I tried to use these pointers with the following salad. This is a very simple but colorful salad, roasted beets and carrots with rosemary. I served it on a white plate over lettuce leaves and garnish it with almonds, queso fresco and rosemary. I am not very happy with the result and I’ll try again. Tell me what you think:

salad3 salad2 salad1

And now, if you are game, I want you to try something similar. For this Food Photographers Club Assignment I want you to style a salad for a shot. The salad doesn’t have to be complicated, but it should be presented in a beautiful and appetizing way. Please visit the forum and share your pictures, experiences and pointers with the community. We’d also love to hear your opinions about the other participants’ entries. You can enter as many salads as you want. In a couple of weeks I will post here all the entries for this assignment. I hope to see you all over there!

Happy shooting!


  • Ben, even your “non-sense” talk is inspirational. 🙂 I’ve been paying attention to the pointers you’ve given, such as the closeups. It really does make a difference in the photo. Peter and Helen’s photographs are exceptional, quite professional looking. Kudos to them…and you. I’m still trying to figure out the white balance stuff. I’ve gone over my manual 50 times and have ended up rather confused. Will keep trying though, just for you! :p

    ps: Happy almost birthday.

  • Hey Ben! Thanks for the shout out! Also, thanks for the great tips regarding styling. It’s an area that still drives me insane! But my prop collection hasn’t stopped growing either. It’s funny because I’m writing a blog post soon about my inspiration and what triggered it. Cheers!

  • So your photography prowess has been validated. Congrats on taking the best photography in the Royal Foodie Joust. This was an interesting post. To my eye photos #2 and #3 are better than #1 and #2 is more artistic. I’m going to give this challenge a try. Thanks for continuing with the club.

  • Thanks for the post. Love when you talk about photography. Thanks!

  • Thanks for the post. Love when you talk about photography. Thanks!
    P.S. – Sorry, forgot to tell you great post!

  • Hi Ben, great post, you are so kind and generous sharing your experience and tips with us. I have enjoyed very much reading it. I never learnt or really like photography until I bought this Canon G9 that I found out the lens of a camera is so important and can make a difference. Now I am addicted to taking food photos. No one can start eating until I have finished my food porn : )

  • This is fabulous advice. I’m a HORRIBLE food photographer and reallyyy want to learn. But I don’t have the time patience to learn all the skill, so this simple advice helps!

  • This is no nonsense.. the best part of your pictures are the colors you use.. very attractive & appetizing..

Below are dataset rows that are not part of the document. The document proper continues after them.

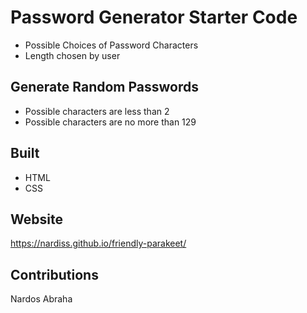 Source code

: # Password Generator Starter Code

* Possible Choices of Password Characters
* Length chosen by user

## Generate Random Passwords

* Possible characters are less than 2
* Possible characters are no more than 129

## Built

* HTML
* CSS

## Website
 https://nardiss.github.io/friendly-parakeet/


## Contributions

Nardos Abraha
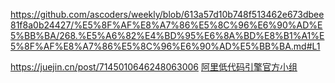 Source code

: https://github.com/ascoders/weekly/blob/613a57d10b748f513462e673dbee81f8a0b24427/%E5%8F%AF%E8%A7%86%E5%8C%96%E6%90%AD%E5%BB%BA/268.%E5%A6%82%E4%BD%95%E6%8A%BD%E8%B1%A1%E5%8F%AF%E8%A7%86%E5%8C%96%E6%90%AD%E5%BB%BA.md#L1

https://juejin.cn/post/7145010646248063006
[阿里低代码引擎官方小组](https://www.yuque.com/lce)
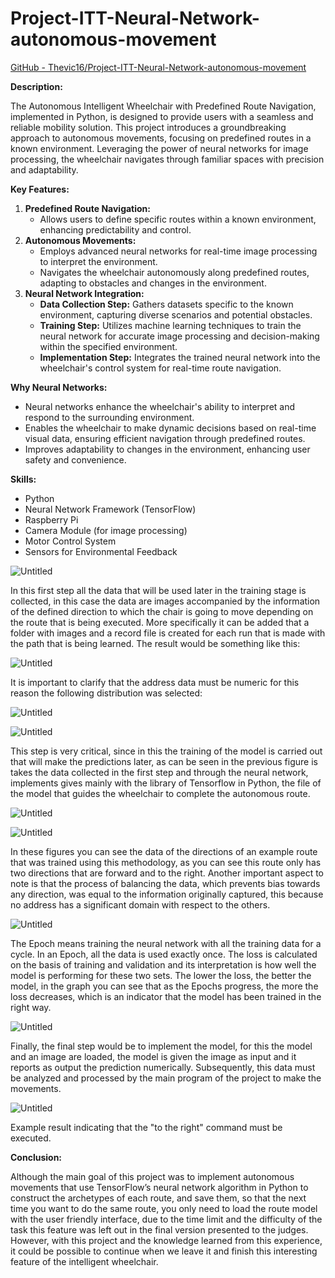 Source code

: # Project-ITT-Neural-Network-autonomous-movement

[GitHub - Thevic16/Project-ITT-Neural-Network-autonomous-movement](https://github.com/Thevic16/Project-ITT-Neural-Network-autonomous-movement)

**Description:**

The Autonomous Intelligent Wheelchair with Predefined Route Navigation, implemented in Python, is designed to provide users with a seamless and reliable mobility solution. This project introduces a groundbreaking approach to autonomous movements, focusing on predefined routes in a known environment. Leveraging the power of neural networks for image processing, the wheelchair navigates through familiar spaces with precision and adaptability.

**Key Features:**

1. **Predefined Route Navigation:**
    - Allows users to define specific routes within a known environment, enhancing predictability and control.
2. **Autonomous Movements:**
    - Employs advanced neural networks for real-time image processing to interpret the environment.
    - Navigates the wheelchair autonomously along predefined routes, adapting to obstacles and changes in the environment.
3. **Neural Network Integration:**
    - **Data Collection Step:** Gathers datasets specific to the known environment, capturing diverse scenarios and potential obstacles.
    - **Training Step:** Utilizes machine learning techniques to train the neural network for accurate image processing and decision-making within the specified environment.
    - **Implementation Step:** Integrates the trained neural network into the wheelchair's control system for real-time route navigation.

**Why Neural Networks:**

- Neural networks enhance the wheelchair's ability to interpret and respond to the surrounding environment.
- Enables the wheelchair to make dynamic decisions based on real-time visual data, ensuring efficient navigation through predefined routes.
- Improves adaptability to changes in the environment, enhancing user safety and convenience.

**Skills:**

- Python
- Neural Network Framework (TensorFlow)
- Raspberry Pi
- Camera Module (for image processing)
- Motor Control System
- Sensors for Environmental Feedback

![Untitled](Project-ITT-Neural-Network-autonomous-movement%20b7c62fb4862b4269bd97cda4906d18eb/Untitled.png)

In this first step all the data that will be used later in the training stage is collected, in
this case the data are images accompanied by the information of the defined direction
to which the chair is going to move depending on the route that is being executed. More
specifically it can be added that a folder with images and a record file is created for
each run that is made with the path that is being learned. The result would be something
like this:

![Untitled](Project-ITT-Neural-Network-autonomous-movement%20b7c62fb4862b4269bd97cda4906d18eb/Untitled%201.png)

It is important to clarify that the address data must be numeric for this reason the
following distribution was selected:

![Untitled](Project-ITT-Neural-Network-autonomous-movement%20b7c62fb4862b4269bd97cda4906d18eb/Untitled%202.png)

![Untitled](Project-ITT-Neural-Network-autonomous-movement%20b7c62fb4862b4269bd97cda4906d18eb/Untitled%203.png)

This step is very critical, since in this the training of the model is carried out that will
make the predictions later, as can be seen in the previous figure is takes the data
collected in the first step and through the neural network, implements gives mainly
with the library of Tensorflow in Python, the file of the model that guides the
wheelchair to complete the autonomous route.

![Untitled](Project-ITT-Neural-Network-autonomous-movement%20b7c62fb4862b4269bd97cda4906d18eb/Untitled%204.png)

![Untitled](Project-ITT-Neural-Network-autonomous-movement%20b7c62fb4862b4269bd97cda4906d18eb/Untitled%205.png)

In these figures you can see the data of the directions of an example route that was
trained using this methodology, as you can see this route only has two directions that
are forward and to the right. Another important aspect to note is that the process of
balancing the data, which prevents bias towards any direction, was equal to the
information originally captured, this because no address has a significant domain with
respect to the others.

![Untitled](Project-ITT-Neural-Network-autonomous-movement%20b7c62fb4862b4269bd97cda4906d18eb/Untitled%206.png)

The Epoch means training the neural network with all the training data for a cycle. In
an Epoch, all the data is used exactly once. The loss is calculated on the basis of training
and validation and its interpretation is how well the model is performing for these two
sets. The lower the loss, the better the model, in the graph you can see that as the Epochs
progress, the more the loss decreases, which is an indicator that the model has been
trained in the right way.

![Untitled](Project-ITT-Neural-Network-autonomous-movement%20b7c62fb4862b4269bd97cda4906d18eb/Untitled%207.png)

Finally, the final step would be to implement the model, for this the model and an image
are loaded, the model is given the image as input and it reports as output the prediction
numerically. Subsequently, this data must be analyzed and processed by the main
program of the project to make the movements.

![Untitled](Project-ITT-Neural-Network-autonomous-movement%20b7c62fb4862b4269bd97cda4906d18eb/Untitled%208.png)

Example result indicating that the "to the right" command must be
executed.

**Conclusion:**

Although the main goal of this project was to implement autonomous movements that use TensorFlow’s neural network algorithm in Python to construct the archetypes of each route, and save them, so that the next time you want to do the same route, you only need to load the route model with the user friendly interface, due to the time limit and the difficulty of the task this feature was left out in the final version presented to the judges. However, with this project and the knowledge learned from this experience, it could be possible to continue when we leave it and finish this interesting feature of the intelligent wheelchair.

    BTW.. Wish you a Very Very Happy Birthday!! i know it’s tomorrow but not sure i will get time to log on ..Enjoy in style:-D

  • I’m hopeless with anything artistic. I’m seriously un-gifted! My only creativity comes in the kitchen, but don’t ask me to plate anything, I have no fine motor skills or sensibility. My frind takes all my photos, so I’ll be sure to forward this post to her.
    Thanks for the wonderful tips, you clearly don’t lack any talent and I’m so glad you share your knowledge 🙂

  • Thanks for the very interesting post Ben but I hardly find any time lately with guests. I hope to have time soon and come and read your post again and see if I can participate. I have, however, made my ice cream and hope to post it soon. Happy Birthday again my friend.